Labour leader Jeremy Corbyn has a golden opportunity to capitalise on Prime Minister Theresa May's weakness after European Union leaders rejected her Brexit plans on Thursday. (Photo: AFP/Paul Ellis) |
With Theresa May reeling after European Union leaders rejected her Brexit plans, it is the first conference that party leader Jeremy Corbyn can see a realistic route to becoming prime minister.
But the 5,000 pro-EU protesters who marched to the conference centre in Liverpool, north-west England, highlighted the pressure he is now under to steer his party towards a second Brexit referendum.
Party members expected to vote in favour of such a measure on Tuesday, throwing up ideological and practical concerns for veteran socialist Corbyn.
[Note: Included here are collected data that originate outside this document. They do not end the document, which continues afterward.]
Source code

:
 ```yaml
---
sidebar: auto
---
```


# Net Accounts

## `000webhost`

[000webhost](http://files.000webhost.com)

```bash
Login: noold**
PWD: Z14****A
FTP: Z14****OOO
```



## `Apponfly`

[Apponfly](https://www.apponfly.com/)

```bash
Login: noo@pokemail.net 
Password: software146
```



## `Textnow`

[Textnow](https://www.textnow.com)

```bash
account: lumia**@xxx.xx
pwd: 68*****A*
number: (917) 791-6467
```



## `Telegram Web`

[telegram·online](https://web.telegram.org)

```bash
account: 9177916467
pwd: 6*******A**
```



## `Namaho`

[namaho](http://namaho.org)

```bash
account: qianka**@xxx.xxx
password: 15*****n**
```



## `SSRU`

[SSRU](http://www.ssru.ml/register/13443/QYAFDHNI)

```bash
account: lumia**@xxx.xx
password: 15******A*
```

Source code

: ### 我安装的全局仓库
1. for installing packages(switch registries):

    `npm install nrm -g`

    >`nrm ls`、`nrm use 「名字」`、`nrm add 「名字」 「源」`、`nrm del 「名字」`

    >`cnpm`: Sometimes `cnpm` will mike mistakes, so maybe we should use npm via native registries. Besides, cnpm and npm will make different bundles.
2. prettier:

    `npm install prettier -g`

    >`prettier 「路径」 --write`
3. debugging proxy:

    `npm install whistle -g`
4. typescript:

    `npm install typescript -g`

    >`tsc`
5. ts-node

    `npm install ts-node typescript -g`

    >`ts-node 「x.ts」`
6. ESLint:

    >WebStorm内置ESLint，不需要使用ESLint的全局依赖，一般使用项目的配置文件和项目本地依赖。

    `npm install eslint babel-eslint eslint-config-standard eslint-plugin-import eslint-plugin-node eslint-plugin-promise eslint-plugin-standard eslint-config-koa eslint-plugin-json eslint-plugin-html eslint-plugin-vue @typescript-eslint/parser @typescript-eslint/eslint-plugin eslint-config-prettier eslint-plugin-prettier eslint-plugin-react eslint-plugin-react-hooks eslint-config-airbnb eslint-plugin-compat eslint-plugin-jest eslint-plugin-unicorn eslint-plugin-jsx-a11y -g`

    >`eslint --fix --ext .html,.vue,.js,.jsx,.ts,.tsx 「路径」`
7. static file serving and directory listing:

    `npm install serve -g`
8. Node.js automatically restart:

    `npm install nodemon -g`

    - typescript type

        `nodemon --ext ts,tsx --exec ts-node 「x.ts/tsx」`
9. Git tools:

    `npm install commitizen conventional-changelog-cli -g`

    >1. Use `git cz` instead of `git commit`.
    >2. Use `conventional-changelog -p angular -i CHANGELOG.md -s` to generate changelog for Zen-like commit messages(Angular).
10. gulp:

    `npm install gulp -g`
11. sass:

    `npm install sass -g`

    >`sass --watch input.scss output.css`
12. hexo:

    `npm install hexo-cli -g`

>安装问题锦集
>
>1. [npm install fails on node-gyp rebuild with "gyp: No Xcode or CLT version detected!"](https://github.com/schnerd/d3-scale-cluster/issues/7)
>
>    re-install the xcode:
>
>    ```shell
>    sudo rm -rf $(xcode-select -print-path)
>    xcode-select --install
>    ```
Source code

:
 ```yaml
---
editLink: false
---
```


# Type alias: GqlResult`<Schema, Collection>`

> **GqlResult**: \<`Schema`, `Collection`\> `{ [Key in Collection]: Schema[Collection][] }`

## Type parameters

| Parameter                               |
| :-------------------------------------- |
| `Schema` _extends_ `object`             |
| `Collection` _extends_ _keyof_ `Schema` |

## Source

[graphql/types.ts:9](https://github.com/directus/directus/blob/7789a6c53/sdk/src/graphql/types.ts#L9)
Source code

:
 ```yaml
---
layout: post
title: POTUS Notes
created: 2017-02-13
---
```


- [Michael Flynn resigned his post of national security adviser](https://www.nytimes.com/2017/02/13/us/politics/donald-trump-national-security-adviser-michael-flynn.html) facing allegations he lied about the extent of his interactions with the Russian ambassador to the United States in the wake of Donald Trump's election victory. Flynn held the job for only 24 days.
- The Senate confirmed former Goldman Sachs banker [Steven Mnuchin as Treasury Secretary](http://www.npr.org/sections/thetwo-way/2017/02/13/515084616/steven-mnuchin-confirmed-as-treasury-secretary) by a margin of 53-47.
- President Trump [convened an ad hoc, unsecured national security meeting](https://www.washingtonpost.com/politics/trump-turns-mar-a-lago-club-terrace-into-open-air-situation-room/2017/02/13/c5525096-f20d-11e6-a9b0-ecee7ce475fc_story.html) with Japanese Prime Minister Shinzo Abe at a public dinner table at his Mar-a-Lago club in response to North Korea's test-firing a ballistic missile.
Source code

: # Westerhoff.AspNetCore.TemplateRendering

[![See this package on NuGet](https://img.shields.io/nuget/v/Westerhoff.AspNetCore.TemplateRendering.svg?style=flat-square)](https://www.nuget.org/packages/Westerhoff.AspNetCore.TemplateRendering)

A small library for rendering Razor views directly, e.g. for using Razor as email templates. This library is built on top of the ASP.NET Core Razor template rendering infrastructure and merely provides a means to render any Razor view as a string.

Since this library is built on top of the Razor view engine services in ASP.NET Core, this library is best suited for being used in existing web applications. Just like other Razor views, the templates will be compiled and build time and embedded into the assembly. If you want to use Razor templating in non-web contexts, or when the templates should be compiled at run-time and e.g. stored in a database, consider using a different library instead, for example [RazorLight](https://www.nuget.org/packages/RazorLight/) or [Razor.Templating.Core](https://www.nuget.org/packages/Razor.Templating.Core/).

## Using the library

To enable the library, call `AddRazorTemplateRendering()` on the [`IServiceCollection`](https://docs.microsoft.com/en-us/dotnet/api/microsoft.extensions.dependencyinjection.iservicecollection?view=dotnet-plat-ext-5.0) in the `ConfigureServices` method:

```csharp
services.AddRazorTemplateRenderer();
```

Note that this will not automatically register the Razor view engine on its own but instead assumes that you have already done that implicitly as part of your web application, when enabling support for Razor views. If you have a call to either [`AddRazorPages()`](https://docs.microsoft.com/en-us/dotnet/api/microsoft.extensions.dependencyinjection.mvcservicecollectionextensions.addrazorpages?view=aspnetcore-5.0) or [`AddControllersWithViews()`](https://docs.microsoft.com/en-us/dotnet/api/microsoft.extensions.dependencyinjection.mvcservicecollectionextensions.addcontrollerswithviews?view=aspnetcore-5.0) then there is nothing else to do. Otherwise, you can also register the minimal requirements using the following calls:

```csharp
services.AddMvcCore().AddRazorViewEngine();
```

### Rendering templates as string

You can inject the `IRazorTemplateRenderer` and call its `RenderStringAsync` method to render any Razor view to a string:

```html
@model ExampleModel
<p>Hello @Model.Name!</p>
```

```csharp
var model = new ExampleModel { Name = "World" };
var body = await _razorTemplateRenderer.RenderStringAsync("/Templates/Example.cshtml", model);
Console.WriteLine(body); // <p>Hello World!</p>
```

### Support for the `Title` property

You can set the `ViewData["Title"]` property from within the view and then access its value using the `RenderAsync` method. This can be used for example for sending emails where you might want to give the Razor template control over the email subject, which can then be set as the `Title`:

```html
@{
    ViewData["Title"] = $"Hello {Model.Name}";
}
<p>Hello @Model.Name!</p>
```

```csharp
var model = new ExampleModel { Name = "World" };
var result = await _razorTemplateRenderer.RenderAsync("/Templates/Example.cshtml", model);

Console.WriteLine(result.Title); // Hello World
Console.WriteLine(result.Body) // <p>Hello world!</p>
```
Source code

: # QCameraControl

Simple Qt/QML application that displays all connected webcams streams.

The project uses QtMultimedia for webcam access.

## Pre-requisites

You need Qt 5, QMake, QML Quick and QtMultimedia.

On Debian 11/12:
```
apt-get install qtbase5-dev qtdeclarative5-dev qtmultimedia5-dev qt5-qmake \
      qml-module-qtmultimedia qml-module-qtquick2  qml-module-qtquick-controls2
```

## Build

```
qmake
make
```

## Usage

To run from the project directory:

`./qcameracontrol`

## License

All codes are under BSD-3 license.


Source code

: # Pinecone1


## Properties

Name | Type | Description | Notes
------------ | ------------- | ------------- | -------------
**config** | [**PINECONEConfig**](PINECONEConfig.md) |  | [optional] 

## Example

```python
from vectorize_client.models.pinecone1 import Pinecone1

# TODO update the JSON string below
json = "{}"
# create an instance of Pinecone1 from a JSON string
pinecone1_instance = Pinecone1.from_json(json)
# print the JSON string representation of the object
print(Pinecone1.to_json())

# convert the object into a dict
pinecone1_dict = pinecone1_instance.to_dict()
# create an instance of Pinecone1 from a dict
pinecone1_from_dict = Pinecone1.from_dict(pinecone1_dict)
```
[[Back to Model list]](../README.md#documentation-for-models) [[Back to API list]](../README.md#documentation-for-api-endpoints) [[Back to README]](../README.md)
He has long been a critic of the EU's free-trade policies and must also find a way to reconcile the traditional working-class wing of his party, who mostly voted for Brexit, and his own army of younger supporters that want to stay in the bloc.
Demonstrators waved EU flags and placards reading "Theresa May, we have the final say" and "A People's Vote - For the Many" as they marched through the city to the conference hall.
"If Jeremy Corbyn were to come out and support a second referendum, and they had a snap election next month, I think they would win," said Claire Hallett, 60, who was with her dog Desmond, draped in an EU flag.
But counter-protester Les Thomas, a self-described socialist, highlighted Corbyn's quandary, saying "the working class people I know, they've joined the Labour party but are firmly in the Brexit camp ... I don't think that gap can be bridged".
Corbyn has so far tried to avoid the divisive subject, instead sticking to promoting a domestic social agenda that helped him upset the odds at last year's general election and strip May of her parliamentary majority.
But with Brexit negotiations rapidly heading nowhere as the Mar 29 deadline looms, party members are demanding action.
Corbyn told the BBC on Sunday he would "adhere" to whatever came out of conference, although he would prefer to hold a general election instead.
"We could well be looking towards a general election and you know what? We are ready for it," he said.
Protester Gail Birch, a Labour member, urged Corbyn to focus on Brexit and "put aside all thoughts of a general election" because "it's going to happen anyway".
'ABRASIVE LANGUAGE'
Another issue potentially hampering Corbyn's designs on power is the anti-Semitism row that has dogged the party since he took over in 2015.
He recently admitted the party had a "real problem" with the issue.
More than a hundred people attended a rally in a pub on Sunday to draw attention to anti-semitism, with a dozen MPs and two rabbis addressing the crowd.
"We anticipate attacks from the far-right ... but his year we have experienced attacks from the left," said MP Luciana Berger.
Fellow MP Ruth Smeeth added: "I can't believe we ended up here but we will win this fight.
"The next party in government is not going to be a racist party, it is inconceivable, so we will win".
The National Executive Committee (NEC), the party's ruling body, agreed this month to adopt in full an international definition of anti-Semitism for its code of conduct.
Yet it did so only after overcoming fierce opposition from those in the party who believe it will limit criticism of Israel.
"I will die fighting racism in any form," Corbyn said when asked directly by the BBC whether he was an anti-Semite.
Labour's polling numbers have remained relatively stable throughout the scandal, said Steven Fielding, professor at University of Nottingham, but the row continues to reverberate through the party.
"There is a lot of resentment, a lot of bitterness which I don't think will be very easily dispelled," Fielding said.
The scandal has deepened the divisions between Corbyn's far-left supporters and the more centrist faction of MPs who held power in the party after Tony Blair took charge in 1994.
These centrist MPs now find themselves on the sidelines and battling for their political lives in the face of aggressive attempts by Corbyn's supporters to de-select them, with the NEC on Saturday voting for changes that will make the process easier.
"The language is getting very, very abrasive," noted Anand Menon, political professor at King's College London.